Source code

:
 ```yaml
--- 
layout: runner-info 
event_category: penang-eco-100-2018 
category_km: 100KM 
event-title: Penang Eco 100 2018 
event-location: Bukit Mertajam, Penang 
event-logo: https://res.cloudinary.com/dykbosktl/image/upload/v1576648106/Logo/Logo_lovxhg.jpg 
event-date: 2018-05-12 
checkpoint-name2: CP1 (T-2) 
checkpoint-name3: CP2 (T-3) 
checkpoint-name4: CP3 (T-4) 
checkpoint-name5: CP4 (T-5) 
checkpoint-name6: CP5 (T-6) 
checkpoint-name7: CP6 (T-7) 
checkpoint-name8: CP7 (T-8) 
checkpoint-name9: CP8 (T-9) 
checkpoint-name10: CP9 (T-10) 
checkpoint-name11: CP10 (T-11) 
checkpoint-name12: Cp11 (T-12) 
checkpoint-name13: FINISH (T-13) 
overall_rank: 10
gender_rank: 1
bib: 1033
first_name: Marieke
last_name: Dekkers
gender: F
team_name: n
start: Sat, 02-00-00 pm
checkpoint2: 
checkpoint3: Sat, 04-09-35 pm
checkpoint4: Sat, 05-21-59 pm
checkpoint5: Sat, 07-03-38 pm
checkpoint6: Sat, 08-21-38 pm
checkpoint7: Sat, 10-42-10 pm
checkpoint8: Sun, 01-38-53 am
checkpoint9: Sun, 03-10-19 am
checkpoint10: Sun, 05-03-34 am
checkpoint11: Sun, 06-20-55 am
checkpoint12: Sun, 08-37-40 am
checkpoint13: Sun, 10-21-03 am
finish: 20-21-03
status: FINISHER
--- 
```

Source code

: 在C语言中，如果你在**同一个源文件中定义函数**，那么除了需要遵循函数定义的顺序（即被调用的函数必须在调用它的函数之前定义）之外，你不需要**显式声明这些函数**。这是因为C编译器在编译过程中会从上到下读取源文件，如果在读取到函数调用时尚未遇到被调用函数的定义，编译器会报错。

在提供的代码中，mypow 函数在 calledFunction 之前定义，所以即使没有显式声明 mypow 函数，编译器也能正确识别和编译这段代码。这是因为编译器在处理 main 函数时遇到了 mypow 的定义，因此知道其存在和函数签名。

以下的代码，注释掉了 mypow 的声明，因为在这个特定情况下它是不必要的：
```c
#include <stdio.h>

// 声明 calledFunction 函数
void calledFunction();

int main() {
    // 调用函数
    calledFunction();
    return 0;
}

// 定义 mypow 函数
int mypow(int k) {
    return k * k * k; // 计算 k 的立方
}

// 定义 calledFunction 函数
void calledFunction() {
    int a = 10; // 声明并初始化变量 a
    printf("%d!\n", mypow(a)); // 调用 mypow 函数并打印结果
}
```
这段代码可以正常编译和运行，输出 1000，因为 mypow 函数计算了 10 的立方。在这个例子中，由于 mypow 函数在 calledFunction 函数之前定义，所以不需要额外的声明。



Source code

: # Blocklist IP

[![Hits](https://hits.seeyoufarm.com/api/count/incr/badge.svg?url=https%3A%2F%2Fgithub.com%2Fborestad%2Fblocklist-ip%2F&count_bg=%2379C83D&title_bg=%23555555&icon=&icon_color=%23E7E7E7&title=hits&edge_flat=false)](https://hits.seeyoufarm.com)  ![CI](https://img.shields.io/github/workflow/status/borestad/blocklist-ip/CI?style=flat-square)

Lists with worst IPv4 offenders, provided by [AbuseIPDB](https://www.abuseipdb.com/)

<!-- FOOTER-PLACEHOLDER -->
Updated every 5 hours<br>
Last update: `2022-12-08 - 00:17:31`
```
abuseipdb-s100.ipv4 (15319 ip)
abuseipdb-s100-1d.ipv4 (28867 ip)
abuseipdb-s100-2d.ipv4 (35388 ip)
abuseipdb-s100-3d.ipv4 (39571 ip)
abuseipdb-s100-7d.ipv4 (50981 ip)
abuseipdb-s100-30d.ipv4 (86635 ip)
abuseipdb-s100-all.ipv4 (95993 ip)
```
---+---
◆ YOUR INSTRUCTIONS:
Transcribe the full listing, matching it exactly.

◆ ANSWER TO THE EXERCISE:
Source code

:
 ```yaml
--- 
layout: runner-info 
event_category: penang-eco-100-2018 
category_km: 100KM 
event-title: Penang Eco 100 2018 
event-location: Bukit Mertajam, Penang 
event-logo: https://res.cloudinary.com/dykbosktl/image/upload/v1576648106/Logo/Logo_lovxhg.jpg 
event-date: 2018-05-12 
checkpoint-name2: CP1 (T-2) 
checkpoint-name3: CP2 (T-3) 
checkpoint-name4: CP3 (T-4) 
checkpoint-name5: CP4 (T-5) 
checkpoint-name6: CP5 (T-6) 
checkpoint-name7: CP6 (T-7) 
checkpoint-name8: CP7 (T-8) 
checkpoint-name9: CP8 (T-9) 
checkpoint-name10: CP9 (T-10) 
checkpoint-name11: CP10 (T-11) 
checkpoint-name12: Cp11 (T-12) 
checkpoint-name13: FINISH (T-13) 
overall_rank: 10
gender_rank: 1
bib: 1033
first_name: Marieke
last_name: Dekkers
gender: F
team_name: n
start: Sat, 02-00-00 pm
checkpoint2: 
checkpoint3: Sat, 04-09-35 pm
checkpoint4: Sat, 05-21-59 pm
checkpoint5: Sat, 07-03-38 pm
checkpoint6: Sat, 08-21-38 pm
checkpoint7: Sat, 10-42-10 pm
checkpoint8: Sun, 01-38-53 am
checkpoint9: Sun, 03-10-19 am
checkpoint10: Sun, 05-03-34 am
checkpoint11: Sun, 06-20-55 am
checkpoint12: Sun, 08-37-40 am
checkpoint13: Sun, 10-21-03 am
finish: 20-21-03
status: FINISHER
--- 
```

Source code

: 在C语言中，如果你在**同一个源文件中定义函数**，那么除了需要遵循函数定义的顺序（即被调用的函数必须在调用它的函数之前定义）之外，你不需要**显式声明这些函数**。这是因为C编译器在编译过程中会从上到下读取源文件，如果在读取到函数调用时尚未遇到被调用函数的定义，编译器会报错。

在提供的代码中，mypow 函数在 calledFunction 之前定义，所以即使没有显式声明 mypow 函数，编译器也能正确识别和编译这段代码。这是因为编译器在处理 main 函数时遇到了 mypow 的定义，因此知道其存在和函数签名。

以下的代码，注释掉了 mypow 的声明，因为在这个特定情况下它是不必要的：
```c
#include <stdio.h>

// 声明 calledFunction 函数
void calledFunction();

int main() {
    // 调用函数
    calledFunction();
    return 0;
}

// 定义 mypow 函数
int mypow(int k) {
    return k * k * k; // 计算 k 的立方
}

// 定义 calledFunction 函数
void calledFunction() {
    int a = 10; // 声明并初始化变量 a
    printf("%d!\n", mypow(a)); // 调用 mypow 函数并打印结果
}
```
这段代码可以正常编译和运行，输出 1000，因为 mypow 函数计算了 10 的立方。在这个例子中，由于 mypow 函数在 calledFunction 函数之前定义，所以不需要额外的声明。



Source code

: # Blocklist IP

[![Hits](https://hits.seeyoufarm.com/api/count/incr/badge.svg?url=https%3A%2F%2Fgithub.com%2Fborestad%2Fblocklist-ip%2F&count_bg=%2379C83D&title_bg=%23555555&icon=&icon_color=%23E7E7E7&title=hits&edge_flat=false)](https://hits.seeyoufarm.com)  ![CI](https://img.shields.io/github/workflow/status/borestad/blocklist-ip/CI?style=flat-square)

Lists with worst IPv4 offenders, provided by [AbuseIPDB](https://www.abuseipdb.com/)

<!-- FOOTER-PLACEHOLDER -->
Updated every 5 hours<br>
Last update: `2022-12-08 - 00:17:31`
```
abuseipdb-s100.ipv4 (15319 ip)
abuseipdb-s100-1d.ipv4 (28867 ip)
abuseipdb-s100-2d.ipv4 (35388 ip)
abuseipdb-s100-3d.ipv4 (39571 ip)
abuseipdb-s100-7d.ipv4 (50981 ip)
abuseipdb-s100-30d.ipv4 (86635 ip)
abuseipdb-s100-all.ipv4 (95993 ip)
```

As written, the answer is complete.